══ Material for this task ══

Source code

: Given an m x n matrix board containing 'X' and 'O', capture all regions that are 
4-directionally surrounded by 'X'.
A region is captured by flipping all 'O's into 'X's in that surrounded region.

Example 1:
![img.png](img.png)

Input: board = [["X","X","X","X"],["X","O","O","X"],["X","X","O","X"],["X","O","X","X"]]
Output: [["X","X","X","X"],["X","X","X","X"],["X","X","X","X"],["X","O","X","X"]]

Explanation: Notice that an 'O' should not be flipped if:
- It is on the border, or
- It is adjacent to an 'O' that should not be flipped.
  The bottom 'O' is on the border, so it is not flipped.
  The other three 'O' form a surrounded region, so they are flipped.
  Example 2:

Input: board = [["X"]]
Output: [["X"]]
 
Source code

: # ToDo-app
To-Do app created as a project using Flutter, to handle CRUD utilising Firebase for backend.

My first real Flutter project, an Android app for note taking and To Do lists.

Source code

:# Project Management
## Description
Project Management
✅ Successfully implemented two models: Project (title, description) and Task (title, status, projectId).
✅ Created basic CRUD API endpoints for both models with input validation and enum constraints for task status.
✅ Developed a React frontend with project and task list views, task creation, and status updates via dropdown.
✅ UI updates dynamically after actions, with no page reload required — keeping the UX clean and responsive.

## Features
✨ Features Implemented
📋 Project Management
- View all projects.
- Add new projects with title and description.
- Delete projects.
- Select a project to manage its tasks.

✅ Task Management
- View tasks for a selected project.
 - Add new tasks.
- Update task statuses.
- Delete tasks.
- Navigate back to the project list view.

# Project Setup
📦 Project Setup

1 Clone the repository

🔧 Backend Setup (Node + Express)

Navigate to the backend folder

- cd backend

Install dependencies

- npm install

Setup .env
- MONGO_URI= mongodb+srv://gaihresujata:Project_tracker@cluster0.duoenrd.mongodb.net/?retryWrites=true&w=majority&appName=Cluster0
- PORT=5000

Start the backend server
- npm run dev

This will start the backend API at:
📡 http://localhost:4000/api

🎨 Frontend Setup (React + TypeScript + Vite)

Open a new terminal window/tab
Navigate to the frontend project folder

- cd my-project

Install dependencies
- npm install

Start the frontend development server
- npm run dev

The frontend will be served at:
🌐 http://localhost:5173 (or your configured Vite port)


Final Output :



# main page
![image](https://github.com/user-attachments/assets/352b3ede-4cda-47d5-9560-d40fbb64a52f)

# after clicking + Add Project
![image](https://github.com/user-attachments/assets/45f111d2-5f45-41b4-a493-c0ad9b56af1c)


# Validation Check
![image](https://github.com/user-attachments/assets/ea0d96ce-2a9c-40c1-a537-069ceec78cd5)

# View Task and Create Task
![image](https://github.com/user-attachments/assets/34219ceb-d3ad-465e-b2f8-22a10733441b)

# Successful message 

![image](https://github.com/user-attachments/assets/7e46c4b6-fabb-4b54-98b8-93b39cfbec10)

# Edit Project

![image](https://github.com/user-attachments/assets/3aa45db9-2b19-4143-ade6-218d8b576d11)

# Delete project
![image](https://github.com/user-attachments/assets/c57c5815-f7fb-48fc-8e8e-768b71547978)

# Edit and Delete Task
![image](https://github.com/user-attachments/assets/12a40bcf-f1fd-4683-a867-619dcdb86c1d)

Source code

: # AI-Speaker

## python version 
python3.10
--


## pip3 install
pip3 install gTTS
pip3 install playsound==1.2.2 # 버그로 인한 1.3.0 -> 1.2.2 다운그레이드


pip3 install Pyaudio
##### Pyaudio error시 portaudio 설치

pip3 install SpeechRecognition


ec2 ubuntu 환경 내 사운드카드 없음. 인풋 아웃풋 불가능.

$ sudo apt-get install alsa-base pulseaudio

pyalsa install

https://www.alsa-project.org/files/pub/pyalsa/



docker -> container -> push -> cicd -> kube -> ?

═══

■ Exercise prompt ■
Starting at the line that contains "Navigate to the backend folder", restate word for word every line through the last one in the records above. Return nothing else.

■ Output for this exercise ■
Navigate to the backend folder

- cd backend

Install dependencies

- npm install

Setup .env
- MONGO_URI= mongodb+srv://gaihresujata:Project_tracker@cluster0.duoenrd.mongodb.net/?retryWrites=true&w=majority&appName=Cluster0
- PORT=5000

Start the backend server
- npm run dev

This will start the backend API at:
📡 http://localhost:4000/api

🎨 Frontend Setup (React + TypeScript + Vite)

Open a new terminal window/tab
Navigate to the frontend project folder

- cd my-project

Install dependencies
- npm install

Start the frontend development server
- npm run dev

The frontend will be served at:
🌐 http://localhost:5173 (or your configured Vite port)


Final Output :



# main page
![image](https://github.com/user-attachments/assets/352b3ede-4cda-47d5-9560-d40fbb64a52f)

# after clicking + Add Project
![image](https://github.com/user-attachments/assets/45f111d2-5f45-41b4-a493-c0ad9b56af1c)


# Validation Check
![image](https://github.com/user-attachments/assets/ea0d96ce-2a9c-40c1-a537-069ceec78cd5)

# View Task and Create Task
![image](https://github.com/user-attachments/assets/34219ceb-d3ad-465e-b2f8-22a10733441b)

# Successful message 

![image](https://github.com/user-attachments/assets/7e46c4b6-fabb-4b54-98b8-93b39cfbec10)

# Edit Project

![image](https://github.com/user-attachments/assets/3aa45db9-2b19-4143-ade6-218d8b576d11)

# Delete project
![image](https://github.com/user-attachments/assets/c57c5815-f7fb-48fc-8e8e-768b71547978)

# Edit and Delete Task
![image](https://github.com/user-attachments/assets/12a40bcf-f1fd-4683-a867-619dcdb86c1d)

Source code

: # AI-Speaker

## python version 
python3.10
--


## pip3 install
pip3 install gTTS
pip3 install playsound==1.2.2 # 버그로 인한 1.3.0 -> 1.2.2 다운그레이드


pip3 install Pyaudio
##### Pyaudio error시 portaudio 설치

pip3 install SpeechRecognition


ec2 ubuntu 환경 내 사운드카드 없음. 인풋 아웃풋 불가능.

$ sudo apt-get install alsa-base pulseaudio

pyalsa install

https://www.alsa-project.org/files/pub/pyalsa/



docker -> container -> push -> cicd -> kube -> ?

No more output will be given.